* Exercise prompt
If a line in the data below holds the word "https", copy it.

'''

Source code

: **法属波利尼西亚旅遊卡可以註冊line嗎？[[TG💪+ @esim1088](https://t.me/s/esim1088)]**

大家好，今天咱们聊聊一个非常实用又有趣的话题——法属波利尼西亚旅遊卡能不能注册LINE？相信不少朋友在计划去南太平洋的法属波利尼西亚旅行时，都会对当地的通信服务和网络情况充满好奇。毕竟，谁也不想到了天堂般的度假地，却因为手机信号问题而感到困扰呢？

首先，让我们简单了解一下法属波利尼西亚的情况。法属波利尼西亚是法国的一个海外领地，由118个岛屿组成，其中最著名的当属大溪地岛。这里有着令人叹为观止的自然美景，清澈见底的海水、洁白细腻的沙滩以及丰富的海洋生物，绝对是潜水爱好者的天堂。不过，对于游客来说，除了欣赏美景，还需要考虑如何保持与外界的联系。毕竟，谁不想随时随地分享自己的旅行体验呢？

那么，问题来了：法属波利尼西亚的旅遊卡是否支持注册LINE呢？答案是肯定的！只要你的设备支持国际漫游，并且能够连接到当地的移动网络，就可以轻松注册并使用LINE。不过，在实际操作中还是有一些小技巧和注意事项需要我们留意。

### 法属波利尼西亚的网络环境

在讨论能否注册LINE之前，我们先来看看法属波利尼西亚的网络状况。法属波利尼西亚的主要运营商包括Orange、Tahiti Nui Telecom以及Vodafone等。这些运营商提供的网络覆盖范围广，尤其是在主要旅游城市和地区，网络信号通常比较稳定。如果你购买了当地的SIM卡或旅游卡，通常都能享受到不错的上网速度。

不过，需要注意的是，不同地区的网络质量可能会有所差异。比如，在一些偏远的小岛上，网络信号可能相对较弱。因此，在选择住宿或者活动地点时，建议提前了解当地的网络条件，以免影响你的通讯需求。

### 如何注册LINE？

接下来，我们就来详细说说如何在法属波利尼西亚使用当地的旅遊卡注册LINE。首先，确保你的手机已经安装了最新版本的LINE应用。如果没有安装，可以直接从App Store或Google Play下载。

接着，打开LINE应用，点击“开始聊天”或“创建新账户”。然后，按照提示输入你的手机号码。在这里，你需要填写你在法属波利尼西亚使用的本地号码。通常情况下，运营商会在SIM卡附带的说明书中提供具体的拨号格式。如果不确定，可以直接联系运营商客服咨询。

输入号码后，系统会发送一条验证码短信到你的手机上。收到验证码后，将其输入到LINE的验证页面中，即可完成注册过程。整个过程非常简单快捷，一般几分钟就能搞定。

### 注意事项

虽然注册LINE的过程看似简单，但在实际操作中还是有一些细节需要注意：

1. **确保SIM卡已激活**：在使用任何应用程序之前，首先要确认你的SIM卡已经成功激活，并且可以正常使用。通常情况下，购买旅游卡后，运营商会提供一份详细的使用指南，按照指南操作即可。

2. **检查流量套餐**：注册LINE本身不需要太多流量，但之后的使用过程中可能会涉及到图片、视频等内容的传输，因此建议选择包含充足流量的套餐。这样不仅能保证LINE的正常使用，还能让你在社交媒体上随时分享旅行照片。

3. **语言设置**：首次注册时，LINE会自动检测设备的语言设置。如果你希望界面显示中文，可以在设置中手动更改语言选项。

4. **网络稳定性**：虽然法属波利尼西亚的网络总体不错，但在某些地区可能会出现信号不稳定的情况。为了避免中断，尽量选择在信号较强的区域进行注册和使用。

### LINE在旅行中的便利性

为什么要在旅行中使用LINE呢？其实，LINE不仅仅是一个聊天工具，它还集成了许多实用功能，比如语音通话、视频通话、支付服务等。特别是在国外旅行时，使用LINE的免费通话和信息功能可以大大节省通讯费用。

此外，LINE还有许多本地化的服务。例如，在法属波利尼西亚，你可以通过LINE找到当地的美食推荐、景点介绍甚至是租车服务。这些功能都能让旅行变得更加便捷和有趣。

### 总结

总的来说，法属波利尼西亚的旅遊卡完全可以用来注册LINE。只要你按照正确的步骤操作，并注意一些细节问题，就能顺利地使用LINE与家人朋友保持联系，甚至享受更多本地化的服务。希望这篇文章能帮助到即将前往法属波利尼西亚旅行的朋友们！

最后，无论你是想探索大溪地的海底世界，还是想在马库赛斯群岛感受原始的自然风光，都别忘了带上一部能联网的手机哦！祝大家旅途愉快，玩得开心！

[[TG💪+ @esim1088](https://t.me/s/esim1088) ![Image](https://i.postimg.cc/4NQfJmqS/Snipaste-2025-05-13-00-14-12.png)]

'''

* Exercise answer
: **法属波利尼西亚旅遊卡可以註冊line嗎？[[TG💪+ @esim1088](https://t.me/s/esim1088)]**
[[TG💪+ @esim1088](https://t.me/s/esim1088) ![Image](https://i.postimg.cc/4NQfJmqS/Snipaste-2025-05-13-00-14-12.png)]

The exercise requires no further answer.